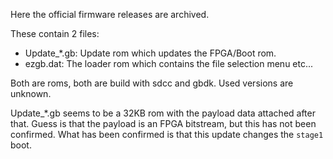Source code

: Here the official firmware releases are archived.

These contain 2 files:

- Update_*.gb: Update rom which updates the FPGA/Boot rom.
- ezgb.dat: The loader rom which contains the file selection menu etc...


Both are roms, both are build with sdcc and gbdk. Used versions are unknown.


Update_*.gb seems to be a 32KB rom with the payload data attached after that.
Guess is that the payload is an FPGA bitstream, but this has not been confirmed.
What has been confirmed is that this update changes the `stage1` boot.
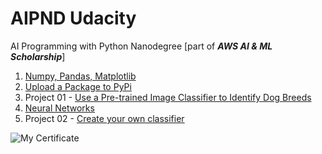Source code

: # AIPND Udacity
AI Programming with Python Nanodegree [part of ***AWS AI & ML Scholarship***]

1. [Numpy, Pandas, Matplotlib](https://github.com/jrreda/AIPND-Udacity/tree/main/Numpy%2C%20Pandas%2C%20Matplotlib)  
2. [Upload a Package to PyPi](https://github.com/jrreda/Udacity/tree/master/DSND/05%20-%20Software%20Engineering/4-%20Upload%20a%20Package%20to%20PyPi)  
3. Project 01 - [Use a Pre-trained Image Classifier to Identify Dog Breeds](https://github.com/jrreda/AIPND-Udacity/tree/main/Project%2001%20-%20Use%20a%20Pre-trained%20Image%20Classifier%20to%20Identify%20Dog%20Breeds)
4. [Neural Networks](https://github.com/jrreda/AIPND-Udacity/tree/main/Neural%20Networks)
5. Project 02 - [Create your own classifier](https://github.com/jrreda/AIPND-Udacity/tree/main/Project%2002%20-%20Create%20your%20own%20classifier)


<img src = "https://github.com/jrreda/AIPND-Udacity/blob/main/certificate.svg" alt="My Certificate"/>
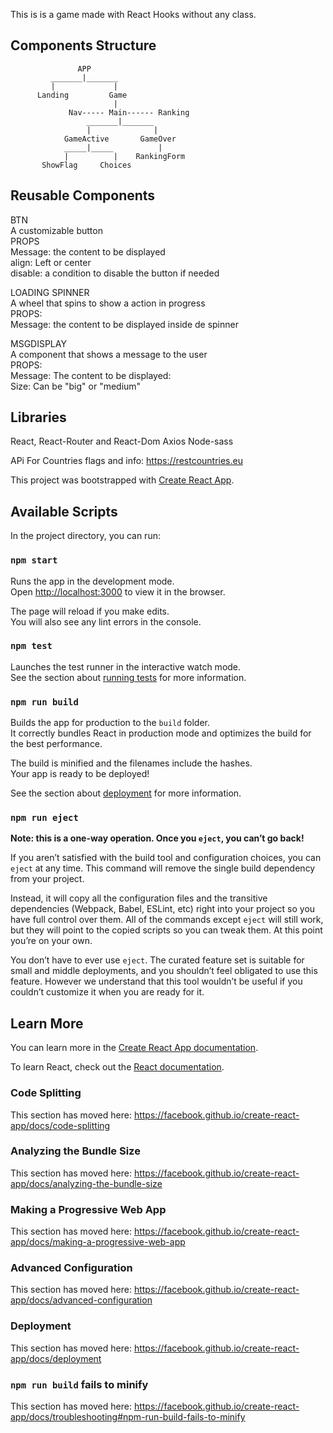 This is is a game made with React Hooks without any class.
 
 ## Components Structure <br />
 
	               APP
             _______|_______
             |             |
          Landing         Game
                           |
                 Nav----- Main------ Ranking
                     _______|_______  
                     |              |
                GameActive       GameOver 
                _____|_____          |
                |          |    RankingForm
           ShowFlag     Choices 
                     
                     
  ## Reusable Components <br />
 
 BTN  <br />
 A customizable button <br />
 PROPS  <br />
 Message: the content to be displayed <br />
 align: Left or center <br />
 disable: a condition to disable the button if needed <br />
 
 LOADING SPINNER <br />
 A wheel that spins to show a action in progress <br />
 PROPS: <br />
 Message: the content to be displayed inside de spinner <br />
 
 MSGDISPLAY <br />
 A component that shows a message to the user <br />
 PROPS: <br />
 Message: The content to be displayed: <br />
 Size: Can be "big" or "medium"  <br />
 
 ## Libraries
 React, React-Router and React-Dom
 Axios
 Node-sass
 
 APi For Countries flags and info:
 https://restcountries.eu
 
 
 
This project was bootstrapped with [Create React App](https://github.com/facebook/create-react-app).

## Available Scripts

In the project directory, you can run:

### `npm start`

Runs the app in the development mode.<br>
Open [http://localhost:3000](http://localhost:3000) to view it in the browser.

The page will reload if you make edits.<br>
You will also see any lint errors in the console.

### `npm test`

Launches the test runner in the interactive watch mode.<br>
See the section about [running tests](https://facebook.github.io/create-react-app/docs/running-tests) for more information.

### `npm run build`

Builds the app for production to the `build` folder.<br>
It correctly bundles React in production mode and optimizes the build for the best performance.

The build is minified and the filenames include the hashes.<br>
Your app is ready to be deployed!

See the section about [deployment](https://facebook.github.io/create-react-app/docs/deployment) for more information.

### `npm run eject`

**Note: this is a one-way operation. Once you `eject`, you can’t go back!**

If you aren’t satisfied with the build tool and configuration choices, you can `eject` at any time. This command will remove the single build dependency from your project.

Instead, it will copy all the configuration files and the transitive dependencies (Webpack, Babel, ESLint, etc) right into your project so you have full control over them. All of the commands except `eject` will still work, but they will point to the copied scripts so you can tweak them. At this point you’re on your own.

You don’t have to ever use `eject`. The curated feature set is suitable for small and middle deployments, and you shouldn’t feel obligated to use this feature. However we understand that this tool wouldn’t be useful if you couldn’t customize it when you are ready for it.

## Learn More

You can learn more in the [Create React App documentation](https://facebook.github.io/create-react-app/docs/getting-started).

To learn React, check out the [React documentation](https://reactjs.org/).

### Code Splitting

This section has moved here: https://facebook.github.io/create-react-app/docs/code-splitting

### Analyzing the Bundle Size

This section has moved here: https://facebook.github.io/create-react-app/docs/analyzing-the-bundle-size

### Making a Progressive Web App

This section has moved here: https://facebook.github.io/create-react-app/docs/making-a-progressive-web-app

### Advanced Configuration

This section has moved here: https://facebook.github.io/create-react-app/docs/advanced-configuration

### Deployment

This section has moved here: https://facebook.github.io/create-react-app/docs/deployment

### `npm run build` fails to minify

This section has moved here: https://facebook.github.io/create-react-app/docs/troubleshooting#npm-run-build-fails-to-minify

════════════════

*TASK GOAL:*
Repeat the listing verbatim. Skip the pictures.

*REPLY:*
Source code

: Here the official firmware releases are archived.

These contain 2 files:

- Update_*.gb: Update rom which updates the FPGA/Boot rom.
- ezgb.dat: The loader rom which contains the file selection menu etc...


Both are roms, both are build with sdcc and gbdk. Used versions are unknown.


Update_*.gb seems to be a 32KB rom with the payload data attached after that.
Guess is that the payload is an FPGA bitstream, but this has not been confirmed.
What has been confirmed is that this update changes the `stage1` boot.
Source code

: # AIPND Udacity
AI Programming with Python Nanodegree [part of ***AWS AI & ML Scholarship***]

1. [Numpy, Pandas, Matplotlib](https://github.com/jrreda/AIPND-Udacity/tree/main/Numpy%2C%20Pandas%2C%20Matplotlib)  
2. [Upload a Package to PyPi](https://github.com/jrreda/Udacity/tree/master/DSND/05%20-%20Software%20Engineering/4-%20Upload%20a%20Package%20to%20PyPi)  
3. Project 01 - [Use a Pre-trained Image Classifier to Identify Dog Breeds](https://github.com/jrreda/AIPND-Udacity/tree/main/Project%2001%20-%20Use%20a%20Pre-trained%20Image%20Classifier%20to%20Identify%20Dog%20Breeds)
4. [Neural Networks](https://github.com/jrreda/AIPND-Udacity/tree/main/Neural%20Networks)
5. Project 02 - [Create your own classifier](https://github.com/jrreda/AIPND-Udacity/tree/main/Project%2002%20-%20Create%20your%20own%20classifier)


<img src = "https://github.com/jrreda/AIPND-Udacity/blob/main/certificate.svg" alt="My Certificate"/>
 This is is a game made with React Hooks without any class.
 
 ## Components Structure <br />
 
	               APP
             _______|_______
             |             |
          Landing         Game
                           |
                 Nav----- Main------ Ranking
                     _______|_______  
                     |              |
                GameActive       GameOver 
                _____|_____          |
                |          |    RankingForm
           ShowFlag     Choices 
                     
                     
  ## Reusable Components <br />
 
 BTN  <br />
 A customizable button <br />
 PROPS  <br />
 Message: the content to be displayed <br />
 align: Left or center <br />
 disable: a condition to disable the button if needed <br />
 
 LOADING SPINNER <br />
 A wheel that spins to show a action in progress <br />
 PROPS: <br />
 Message: the content to be displayed inside de spinner <br />
 
 MSGDISPLAY <br />
 A component that shows a message to the user <br />
 PROPS: <br />
 Message: The content to be displayed: <br />
 Size: Can be "big" or "medium"  <br />
 
 ## Libraries
 React, React-Router and React-Dom
 Axios
 Node-sass
 
 APi For Countries flags and info:
 https://restcountries.eu
 
 
 
This project was bootstrapped with [Create React App](https://github.com/facebook/create-react-app).

## Available Scripts

In the project directory, you can run:

### `npm start`

Runs the app in the development mode.<br>
Open [http://localhost:3000](http://localhost:3000) to view it in the browser.

The page will reload if you make edits.<br>
You will also see any lint errors in the console.

### `npm test`

Launches the test runner in the interactive watch mode.<br>
See the section about [running tests](https://facebook.github.io/create-react-app/docs/running-tests) for more information.

### `npm run build`

Builds the app for production to the `build` folder.<br>
It correctly bundles React in production mode and optimizes the build for the best performance.

The build is minified and the filenames include the hashes.<br>
Your app is ready to be deployed!

See the section about [deployment](https://facebook.github.io/create-react-app/docs/deployment) for more information.

### `npm run eject`

**Note: this is a one-way operation. Once you `eject`, you can’t go back!**

If you aren’t satisfied with the build tool and configuration choices, you can `eject` at any time. This command will remove the single build dependency from your project.

Instead, it will copy all the configuration files and the transitive dependencies (Webpack, Babel, ESLint, etc) right into your project so you have full control over them. All of the commands except `eject` will still work, but they will point to the copied scripts so you can tweak them. At this point you’re on your own.

You don’t have to ever use `eject`. The curated feature set is suitable for small and middle deployments, and you shouldn’t feel obligated to use this feature. However we understand that this tool wouldn’t be useful if you couldn’t customize it when you are ready for it.

## Learn More

You can learn more in the [Create React App documentation](https://facebook.github.io/create-react-app/docs/getting-started).

To learn React, check out the [React documentation](https://reactjs.org/).

### Code Splitting

This section has moved here: https://facebook.github.io/create-react-app/docs/code-splitting

### Analyzing the Bundle Size

This section has moved here: https://facebook.github.io/create-react-app/docs/analyzing-the-bundle-size

### Making a Progressive Web App

This section has moved here: https://facebook.github.io/create-react-app/docs/making-a-progressive-web-app

### Advanced Configuration

This section has moved here: https://facebook.github.io/create-react-app/docs/advanced-configuration

### Deployment

This section has moved here: https://facebook.github.io/create-react-app/docs/deployment

### `npm run build` fails to minify

This section has moved here: https://facebook.github.io/create-react-app/docs/troubleshooting#npm-run-build-fails-to-minify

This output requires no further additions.